RECORDS:
-----

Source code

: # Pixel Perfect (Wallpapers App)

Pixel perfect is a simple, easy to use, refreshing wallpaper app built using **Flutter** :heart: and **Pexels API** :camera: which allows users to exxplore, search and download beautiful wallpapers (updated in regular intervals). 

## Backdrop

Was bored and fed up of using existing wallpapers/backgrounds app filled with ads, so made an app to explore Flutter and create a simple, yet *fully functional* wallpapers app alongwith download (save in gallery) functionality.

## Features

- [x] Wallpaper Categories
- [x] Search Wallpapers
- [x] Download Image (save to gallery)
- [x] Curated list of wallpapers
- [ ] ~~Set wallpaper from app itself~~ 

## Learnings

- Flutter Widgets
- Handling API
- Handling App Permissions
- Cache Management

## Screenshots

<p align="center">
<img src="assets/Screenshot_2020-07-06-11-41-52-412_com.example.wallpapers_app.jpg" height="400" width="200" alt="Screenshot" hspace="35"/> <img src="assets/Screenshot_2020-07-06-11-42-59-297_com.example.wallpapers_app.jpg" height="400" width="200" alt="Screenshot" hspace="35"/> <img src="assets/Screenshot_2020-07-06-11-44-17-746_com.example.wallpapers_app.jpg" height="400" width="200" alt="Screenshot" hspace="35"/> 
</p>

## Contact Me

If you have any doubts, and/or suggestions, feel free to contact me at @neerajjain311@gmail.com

-----

PROBLEM TO WORK ON: For the string "Pixel", show each line of the entries above where it occurs.

EXERCISE OUTPUT:
: # Pixel Perfect (Wallpapers App)
Pixel perfect is a simple, easy to use, refreshing wallpaper app built using **Flutter** :heart: and **Pexels API** :camera: which allows users to exxplore, search and download beautiful wallpapers (updated in regular intervals). 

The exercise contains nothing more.